Wash stage, not many pics of this stage as today it was snowing outside :tumbleweed: and if im honest i wanted to get it clean and get back indoors, products used:

Wheels & Arches, Megs APC 
Door Jambs, Megs APC
Snow foam, Bilt Hamber
Wash, Dodo BTBM




























So after washing the car it was in doors, where the weather was sooooo much better with the heater blasting and the radio on , the paintwork had lots of bonded contaminates (paint felt like sand paper when washing it :doublesho) we used the 3M Blue clay, most ares required 3-4 hits till nothing more was left to remove:










Contamination from quarter of bonnet:










Contamination from the sun roof panel :tumbleweed:










Once the paint was clan and silky smooth it was time to cleanse the paint work using Dodo Juice Lime Prime Via PC and a Megs Polishing Pad:



















Before:










After:














































Here is a Video to show the dramatic results achievable with this product and my method of application via DA polisher:





Track: Mk, Burning​Video quality will improve in the next 24h​
It wont get 100% correction or anywhere near (that video seems to have been very forgiving) but it dose a fine job of removing the majority of hazing and light swirls, add lots gloss and prep's the paint work nicely for the following coats of wax which was to be Dodo Juice Super Natural (two coats):




























This also gave us a chance to try out some new samples of ultra fine microfiber cloths we received yesterday from our friends at Dry You Quick :thumb:





































Some other tinkering bits like, exhausts polished with Megs NXT, Tyres dressed with Wheel Wax Extreme, Interior vac and wipe down, leather treat with Gliptone, glass cleaned with Megs pro glass cleaner, door seals with 1Z's Gumi Pfledge, wheels sealed with Opti Seal, and voilà:

















































































































































Thanks for looking and as always any comments or questions you may have are more than welcome.

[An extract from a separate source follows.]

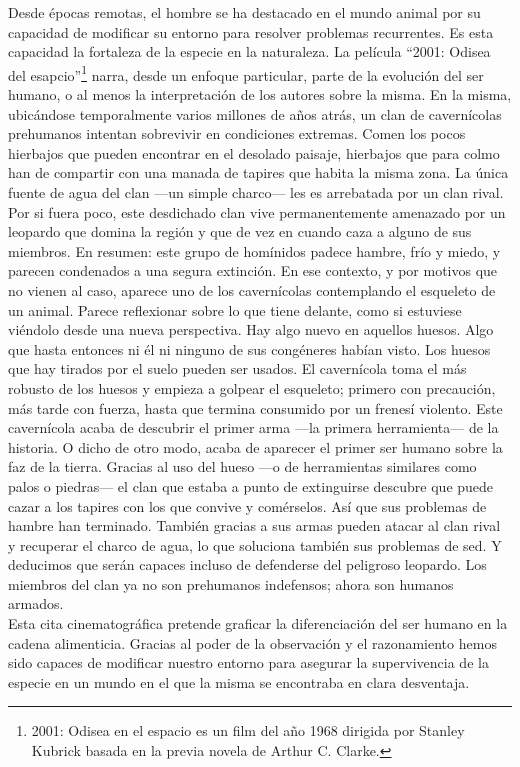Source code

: Desde épocas remotas, el hombre se ha destacado en el mundo animal por su capacidad de modificar su entorno para resolver problemas recurrentes. Es esta capacidad la fortaleza de la especie en la naturaleza. La película ``2001: Odisea del esapcio''\footnote{2001: Odisea en el espacio es un film del año 1968 dirigida por Stanley Kubrick basada en la previa novela de Arthur C. Clarke.} narra, desde un enfoque particular, parte de la evolución del ser humano, o al menos la interpretación de los autores sobre la misma. En la misma, ubicándose temporalmente varios millones de años atrás, un clan de cavernícolas prehumanos intentan sobrevivir en condiciones extremas. Comen los pocos hierbajos que pueden encontrar en el desolado paisaje, hierbajos que para colmo han de compartir con una manada de tapires que habita la misma zona. La única fuente de agua del clan —un simple charco— les es arrebatada por un clan rival. Por si fuera poco, este desdichado clan vive permanentemente amenazado por un leopardo que domina la región y que de vez en cuando caza a alguno de sus miembros. En resumen: este grupo de homínidos padece hambre, frío y miedo, y parecen condenados a una segura extinción. En ese contexto, y por motivos que no vienen al caso, aparece uno de los cavernícolas contemplando el esqueleto de un animal. Parece reflexionar sobre lo que tiene delante, como si estuviese viéndolo desde una nueva perspectiva. Hay algo nuevo en aquellos huesos. Algo que hasta entonces ni él ni ninguno de sus congéneres habían visto. Los huesos que hay tirados por el suelo pueden ser usados. El cavernícola toma el más robusto de los huesos y empieza a golpear el esqueleto; primero con precaución, más tarde con fuerza, hasta que termina consumido por un frenesí violento. Este cavernícola acaba de descubrir el primer arma —la primera herramienta— de la historia. O dicho de otro modo, acaba de aparecer el primer ser humano sobre la faz de la tierra. Gracias al uso del hueso —o de herramientas similares como palos o piedras— el clan que estaba a punto de extinguirse descubre que puede cazar a los tapires con los que convive y comérselos. Así que sus problemas de hambre han terminado. También gracias a sus armas pueden atacar al clan rival y recuperar el charco de agua, lo que soluciona también sus problemas de sed. Y deducimos que serán capaces incluso de defenderse del peligroso leopardo. Los miembros del clan ya no son prehumanos indefensos; ahora son humanos armados.\\
Esta cita cinematográfica pretende graficar la diferenciación del ser humano en la cadena alimenticia. Gracias al poder de la observación y el razonamiento hemos sido capaces de modificar nuestro entorno para asegurar la supervivencia de la especie en un mundo en el que la misma se encontraba en clara desventaja.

James B & The Auto Finesse Team


----------



## -Kev- (Oct 30, 2007)

nice work james :thumb:
whats that colour called, looks stunning in the finished pics


----------



## Mirror Finish Details (Aug 21, 2008)

Nice work James, think I need to dig out the old Lime Prime again.

Still see the bucket collection is growing!!!!


----------



## adam87 (Dec 11, 2008)

What a colour! Looks stunning


----------



## [email protected] (Sep 22, 2009)

good work im going to have to get the lime prime out again havent used it in ages!!


----------



## G105ALY (Dec 6, 2006)

Great work, the LP seems to have done a great job on the tough Porsche paint! Aly


----------



## ads2k (Jul 12, 2006)

Great job again the AF Team :thumb:

Got any spare buckets I can have :lol:


----------



## s_hosgood (Mar 18, 2007)

Looks great! Nice location for your unit aswell!


----------



## rds1985 (Mar 7, 2009)

lovely job and those wooden SN pots are the dogs danglies


----------



## Auto Finesse (Jan 10, 2007)

^^ And that one in the pic was the first ever pot of SN  pot 001, been refiled a few times now it was V1 to start off with used that and then Dom filled it with V2 for us.


----------



## -tom- (Jan 27, 2009)

looks spot on realy nice what is with all the buckers? :lol:


----------



## nicp2007 (Apr 25, 2007)

great work as always mate :thumb:


----------



## tdekany (Jul 22, 2006)

*:thumb::thumb:Beautiful result!!!!:thumb::thumb:*


----------



## Ronnie (Nov 15, 2006)

nice job. but this time of year the must be as dirty as when they arrive by the time they get to the end of the road LOL


----------



## baptistsan (May 4, 2009)

Nice car. Hope the owner was pleased with the result.


----------



## tlzeebub (Feb 13, 2008)

Nice Car, Nice Job, the music track "Burning" have you seen me at work with a rotary.


----------



## Andy_RX8 (Jun 6, 2008)

Nice work, gotta love supernatural.


----------



## Leemack (Mar 6, 2009)

Nice work James.

LP is a superb piece of kits :thumb:


----------



## scooby73 (Mar 20, 2007)

Nice work!:thumb:


----------



## Mark M (Nov 29, 2006)

Awesome work as per usual folks!

LP is brilliant on a DA, definately lifts haze off and leaves the paint feeling smooth for waxing


----------



## GlynRS2 (Jan 21, 2006)

Nice one


----------



## Perfection Detailing (Nov 3, 2007)

Nice work chaps.....


----------



## Envy Car Care (Aug 17, 2006)

Nice job guys, looks great


----------



## Guest (Jan 12, 2010)

Really nice job jim and the unit looks really good well done :thumb:


----------



## detailersdomain (Sep 13, 2006)

great job!


----------